> Work task
Could you print, exactly as they stand, the lines from the one holding "3. use following" to the end of the data below, and nothing more?

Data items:
============================================================

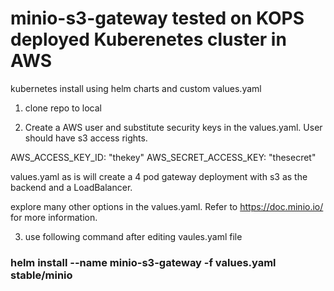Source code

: # minio-s3-gateway tested on KOPS deployed Kuberenetes cluster in AWS

kubernetes install using helm charts and  custom values.yaml

1. clone repo to local

2. Create a AWS user and substitute security keys  in the values.yaml. User should have s3 access rights.

  AWS_ACCESS_KEY_ID: "thekey"
  AWS_SECRET_ACCESS_KEY: "thesecret"
  
  
  values.yaml as is will create a 4 pod gateway deployment with s3 as the backend and a LoadBalancer.
  
  explore many other options in the values.yaml. Refer to https://doc.minio.io/ for more information.
  
 3. use following command after editing vaules.yaml file

### helm install --name minio-s3-gateway  -f values.yaml stable/minio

============================================================

> Response area
 3. use following command after editing vaules.yaml file

### helm install --name minio-s3-gateway  -f values.yaml stable/minio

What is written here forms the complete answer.